Front Row at the Movies
“Belle” Speaks of Equality and Romance
Reviewed by Shirrel Rhoades
An odd painting used to hang in Kenwood House outside of London, a portrait of a proper English lady and standing beside her a beautiful woman of color wearing a feathered turban. That they were equals can be determined by the fact that they are pictured at the same eye-line. This 1779 neoclassical painting, attributed to Johann Zoffany, depicts Dido Belle and her cousin Elizabeth.
Dido was the illegitimate mixed-race daughter of Admiral Sir John Lindsey, sent to live with his uncle William Murray, 1st Earl of Mansfield. Despite the girl’s ethnicity, Lord Mansfield raised her to be an aristocrat alongside her orphaned cousin.

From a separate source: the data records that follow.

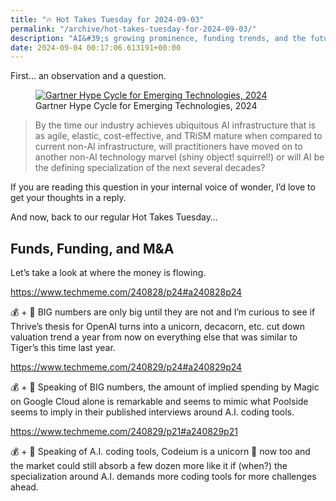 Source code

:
 ```yaml
---
title: "🔥 Hot Takes Tuesday for 2024-09-03"
permalink: "/archive/hot-takes-tuesday-for-2024-09-03/"
description: "AI&#39;s growing prominence, funding trends, and the future of coding tools are explored in this edition."
date: 2024-09-04 00:17:06.613191+00:00
---
```


<!-- buttondown-editor-mode: plaintext --><p>First… an observation and a question. </p><figure><a href="https://www.gartner.com/en/newsroom/press-releases/2024-08-21-gartner-2024-hype-cycle-for-emerging-technologies-highlights-developer-productivity-total-experience-ai-and-security" target="_blank" rel="noopener noreferrer"><img src="https://assets.buttondown.email/images/bfca3f64-fba4-4614-81c2-1a0844b4b22c.png?w=960&amp;fit=max" alt="Gartner Hype Cycle for Emerging Technologies, 2024" draggable="false" contenteditable="false"></a><figcaption>Gartner Hype Cycle for Emerging Technologies, 2024</figcaption></figure><blockquote class="pullquote"><p>By the time our&nbsp;industry achieves ubiquitous AI infrastructure that is as agile, elastic, cost-effective, and TRiSM mature when compared to current non-AI infrastructure, will practitioners have moved on to another non-AI technology marvel (shiny object! squirrel!) or will AI be the defining specialization of the next several decades?</p></blockquote><p>If you are reading this question in your internal voice of wonder, I’d love to get your thoughts in a reply.</p><p>And now, back to our regular Hot Takes Tuesday…</p><h2>Funds, Funding, and M&amp;A</h2><p>Let’s take a look at where the money is flowing.</p><p><a target="_blank" rel="noopener noreferrer nofollow" href="https://www.techmeme.com/240828/p24#a240828p24">https://www.techmeme.com/240828/p24#a240828p24</a></p><p>💰 + 🤖 BIG numbers are only big until they are not and I’m curious to see if Thrive’s thesis for OpenAI turns into a unicorn, decacorn, etc. cut down valuation trend a year from now on everything else that was similar to Tiger’s this time last year.</p><p><a target="_blank" rel="noopener noreferrer nofollow" href="https://www.techmeme.com/240829/p24#a240829p24">https://www.techmeme.com/240829/p24#a240829p24</a></p><p>💰 +&nbsp;🤖 Speaking of BIG numbers, the amount of implied spending by Magic on Google Cloud alone is remarkable and seems to mimic what Poolside seems to imply in their published interviews around A.I. coding tools. </p><p><a target="_blank" rel="noopener noreferrer nofollow" href="https://www.techmeme.com/240829/p21#a240829p21">https://www.techmeme.com/240829/p21#a240829p21</a></p><p>💰 +&nbsp;🤖 Speaking of A.I. coding tools, Codeium is a unicorn 🦄 now too and the market could still absorb a few dozen more like it if (when?) the specialization around A.I. demands more coding tools for more challenges ahead.</p>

What makes this interesting is that Mansfield served as Lord Chief Justice of England and Wales. And as such he was called upon to rule in the Somersett’s Case, a legal matter involving an escaped slave. Rather than recuse himself because of his ward Dido (technically, a slave because of her African mother), he ruled that “the state of slavery is of such a nature, that it is incapable of being introduced on any reasons, moral or political … it's so odious, that nothing can be suffered to support it but positive law.”
Abolitionists of the time took this to mean that slavery was abolished in England.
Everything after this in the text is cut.